I fail to see how this is true for tangent vectors $X$ at an arbitrary point $A$ with the vector being given by
$$ X = \left.\frac{\mathrm{d}}{\mathrm{d}t}\right|_{t=0} \gamma(t)$$
where $\gamma: \mathbb{R} \rightarrow O(3)$ with $\gamma(0) = A$.
You can see $O(3)\subset S^2\times S^2\times S^2\subset \mathbb{R}^3\times\mathbb{R}^3\times\mathbb{R}^3$ as the set of ordered orthonormal basis of $\mathbb{R}^3$, a matrix $A$ being interpreted as three aligned vectors $\pi_1(A),\pi_2(A)$ and $\pi_3(A)$, where $\pi_i:\mathbb{R}^3\times\mathbb{R}^3\times\mathbb{R}^3\to\mathbb{R}^3$ is the projection onto the $i$-th factor. So your map $F$ is the restriction $\pi_1|_{O(3)}$.
A (smooth) path $\gamma:\mathbb{R}\to S^2$ being fixed, with $\gamma=F(A)=\pi_1(A)$ for $A\in O(3)$, you would like to find a path $\Gamma=(\gamma_1,\gamma_2,\gamma_3):\mathbb{R}\to O(3)$ such that $\Gamma(0)=A$ and $\pi_1\circ\Gamma=\gamma$, i.e. $\gamma_1=\gamma$. So your question rephrases as: is it always possible to complete a path of vectors of norm $1$ in a path of orthonormal basis?
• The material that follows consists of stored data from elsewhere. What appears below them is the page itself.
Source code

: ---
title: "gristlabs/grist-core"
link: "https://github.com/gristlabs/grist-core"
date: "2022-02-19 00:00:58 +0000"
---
The answer is yes, by Gram–Schmidt process.
More formally, fix a path $\gamma:(-\varepsilon,\varepsilon)\to S^2$ such that $\gamma(0)=F(A)=\pi_1(A)$ and $\gamma'(0)=E$ for some $A\in O(3)$ and an arbitrary $E\in T_{F(A)}S^2$. We will complete it in a path $$\Gamma=(\gamma,\gamma_2,\gamma_3):(-\varepsilon,\varepsilon)\to S^2\times \mathbb{R}^3\times\mathbb{R}^3$$ such that forall $t\in(-\varepsilon,\varepsilon),\Gamma(t)=(\gamma(t),\gamma_2(t),\gamma_2(t))$ is an orthonormal base of $\mathbb{R}^3$:
We choose $\gamma_2(t)\equiv \pi_2(A)$ and $\gamma_3(t)\equiv \pi_3(A)$ (note that $\Gamma(0)=(\gamma(0),\gamma_2(0),\gamma_3(0))=(\pi_1(A),\pi_2(A),\pi_3(A))=A\in O(3)$ is an orthonormal base of $\mathbb{R}^3$).
By continuity of the determinant, $(\gamma(t),\gamma_2(t),\gamma_3(t))$ is still a base of $\mathbb{R}^3$ for $t$ small enough: restrict the interval in order to keep this true on all of it.
Then apply the Gram–Schmidt process on $(\gamma(t),\gamma_2(t),\gamma_3(t))$ for all $t$: it leaves $\gamma(t)$ equal to itself since it is already a norm $1$ vector, and also $\gamma_2(0)$ and $\gamma_3(0)$ since they already form an orthonormal base with $\gamma(0)$. It smoothly changes $\gamma_2(t)$ and $\gamma_3(t)$ in orthonormal vectors: we still denote $\Gamma=(\gamma,\gamma_2,\gamma_3):(-\varepsilon,\varepsilon)\to O(3)$ the modified path.
Finally: note $\Gamma'(0)=E'\in T_AO(3)$. Then $F\circ \Gamma=\pi_1|_{O(3)}\circ(\gamma,\gamma_2,\gamma_3)=\gamma$, and so $$dF_A(E')=dF_A(\Gamma'(0))=(F\circ\Gamma)'(0)=\gamma'(0)=E,$$ so $F$ is a submersion.